While this patent document contains many specifics, these should not be construed as limitations on the scope of any invention or of what may be claimed, but rather as descriptions of features that may be specific to particular embodiments of particular inventions. Certain features that are described in this patent document in the context of separate embodiments can also be implemented in combination in a single embodiment. Conversely, various features that are described in the context of a single embodiment can also be implemented in multiple embodiments separately or in any suitable subcombination. Moreover, although features may be described above as acting in certain combinations and even initially claimed as such, one or more features from a claimed combination can in some cases be excised from the combination, and the claimed combination may be directed to a subcombination or variation of a subcombination.

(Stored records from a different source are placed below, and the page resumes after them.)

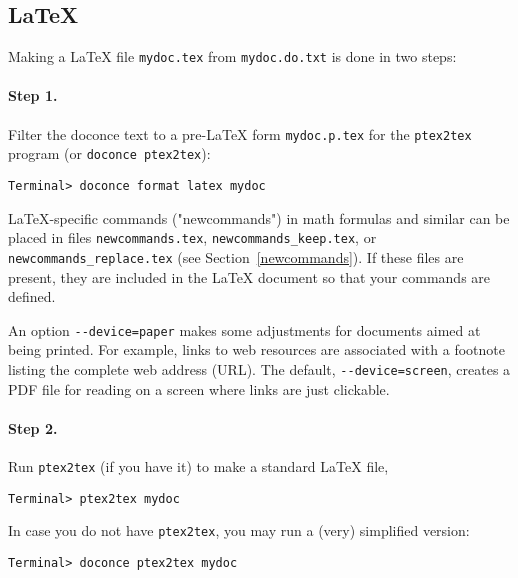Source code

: \documentclass[%
oneside,                 %
final,                   %
10pt]{article}
\begin{document}
\subsection{{\LaTeX}}

Making a {\LaTeX} file {\fontsize{10pt}{10pt}\Verb!mydoc.tex!} from {\fontsize{10pt}{10pt}\Verb!mydoc.do.txt!} is done in two steps:

\paragraph{Step 1.}
Filter the doconce text to a pre-LaTeX form {\fontsize{10pt}{10pt}\Verb!mydoc.p.tex!} for
the {\fontsize{10pt}{10pt}\Verb!ptex2tex!} program (or {\fontsize{10pt}{10pt}\Verb!doconce ptex2tex!}):
\vspace{4pt}
\begin{Verbatim}[numbers=none,frame=lines,fontsize=\fontsize{9pt}{9pt},labelposition=topline,framesep=2.5mm,framerule=0.7pt]
Terminal> doconce format latex mydoc
\end{Verbatim}
LaTeX-specific commands ("newcommands") in math formulas and similar
can be placed in files {\fontsize{10pt}{10pt}\Verb!newcommands.tex!}, {\fontsize{10pt}{10pt}\Verb!newcommands_keep.tex!}, or
{\fontsize{10pt}{10pt}\Verb!newcommands_replace.tex!} (see Section~\ref{newcommands}).
If these files are present, they are included in the {\LaTeX} document
so that your commands are defined.

An option {\fontsize{10pt}{10pt}\Verb!--device=paper!} makes some adjustments for documents
aimed at being printed. For example, links to web resources are
associated with a footnote listing the complete web address (URL).
The default, {\fontsize{10pt}{10pt}\Verb!--device=screen!}, creates a PDF file for reading
on a screen where links are just clickable.

\paragraph{Step 2.}
Run {\fontsize{10pt}{10pt}\Verb!ptex2tex!} (if you have it) to make a standard {\LaTeX} file,
\vspace{4pt}
\begin{Verbatim}[numbers=none,frame=lines,fontsize=\fontsize{9pt}{9pt},labelposition=topline,framesep=2.5mm,framerule=0.7pt]
Terminal> ptex2tex mydoc
\end{Verbatim}
In case you do not have {\fontsize{10pt}{10pt}\Verb!ptex2tex!}, you may run a (very) simplified version:
\vspace{4pt}
\begin{Verbatim}[numbers=none,frame=lines,fontsize=\fontsize{9pt}{9pt},labelposition=topline,framesep=2.5mm,framerule=0.7pt]
Terminal> doconce ptex2tex mydoc
\end{Verbatim}
\end{document}
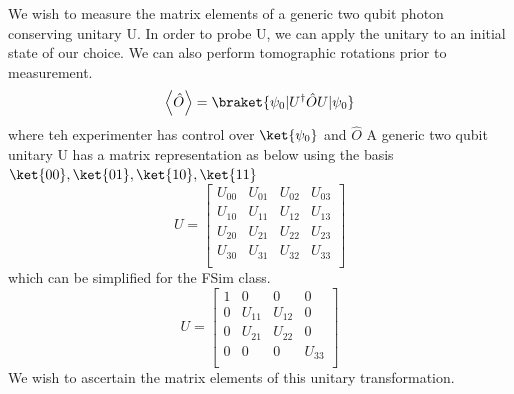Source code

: We wish to measure the matrix elements of a generic two qubit photon conserving unitary U.
In order to probe U, we can apply the unitary to an initial state of our choice.  We can also perform tomographic rotations prior to measurement.
\begin{equation}
    \left< \hat{O} \right> = \braket{\psi_0 | U^{\dagger} \hat{O} U | \psi_0 }
\end{equation}
where teh experimenter has control over $\ket{\psi_0}$ and $\hat{O}$
A generic two qubit unitary U has a matrix representation as below using the basis $\ket{00}, \ket{01}, \ket{10}, \ket{11}$
\begin{equation}
    U =
    \begin{bmatrix}
        U_{00} & U_{01} & U_{02} & U_{03} \\
        U_{10} & U_{11} & U_{12} & U_{13} \\
        U_{20} & U_{21} & U_{22} & U_{23} \\
        U_{30} & U_{31} & U_{32} & U_{33} \\
    \end{bmatrix}
\end{equation}
which can be simplified for the FSim class.
\begin{equation}
    U=
    \begin{bmatrix}
        1 & 0 & 0 & 0 \\
        0 & U_{11} & U_{12} & 0 \\
        0 & U_{21} & U_{22} & 0 \\
        0 & 0 & 0 & U_{33} \\
    \end{bmatrix}
\end{equation}
We wish to ascertain the matrix elements of this unitary transformation.

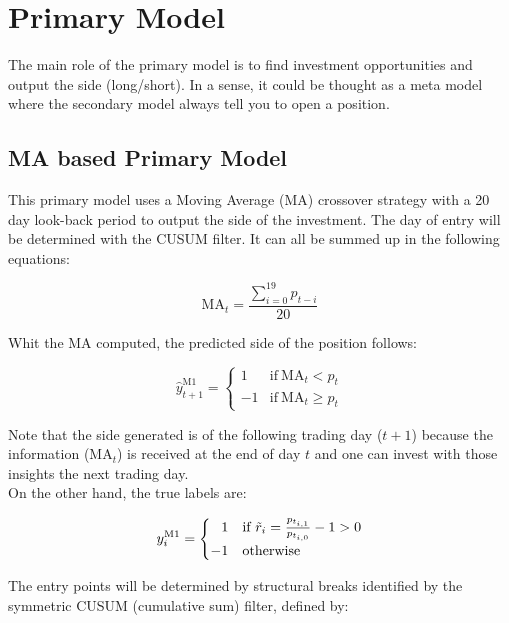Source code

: \documentclass[a4paper]{article}
\begin{document}
\section{Primary Model}
\label{sec:primaryModel}
The main role of the primary model is to find investment opportunities 
and output the side (long/short). In a sense, it could be thought as a 
meta model where the secondary model always tell you to open a 
position.

\subsection{MA based Primary Model}
\label{sec:MAPrimaryModel}
This primary model uses a Moving Average (MA) crossover strategy with 
a 20 day look-back period to output the side of the investment. The 
day of entry will be determined with the CUSUM filter. It can all be 
summed up in the following equations:

\begin{equation}
\label{eqn:MA}
	\text{MA}_t = \frac{\sum_{i = 0}^{19} p_{t-i}}{20}
\end{equation}

Whit the MA computed, the predicted side of the position follows:

\begin{equation}
\label{eqn:MAcrossover}
	\hat{y}_{t+1}^{\text{M1}} =
	\begin{cases}
		1  & \text{if}\ \text{MA}_t < p_t\\
		-1 & \text{if}\ \text{MA}_t \geq p_t
	\end{cases}
\end{equation}

Note that the side generated is of the following trading day ($t+1$) 
because the information ($\text{MA}_t$) is received at the end of day 
$t$ and one can invest with those insights the next trading day.\\

On the other hand, the true labels are:

\begin{equation}
	y_{i}^{\text{M1}} = 
	\begin{cases}
	\hfill 1 & \text{if}\ 
	\tilde{r}_i = \frac{p_{t_{i,1}}}{p_{t_{i,0}}} -1 > 0\\
	\hfill -1 & \text{otherwise}	
	\end{cases}
\end{equation}

The entry points will be determined by structural breaks identified by 
the symmetric CUSUM (cumulative sum) filter, defined by:
\end{document}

Similarly, while operations are depicted in the drawings in a particular order, this should not be understood as requiring that such operations be performed in the particular order shown or in sequential order, or that all illustrated operations be performed, to achieve desirable results. Moreover, the separation of various system components in the embodiments described in this patent document should not be understood as requiring such separation in all embodiments.

Only a few implementations and examples are described and other implementations, enhancements and variations can be made based on what is described and illustrated in this patent document.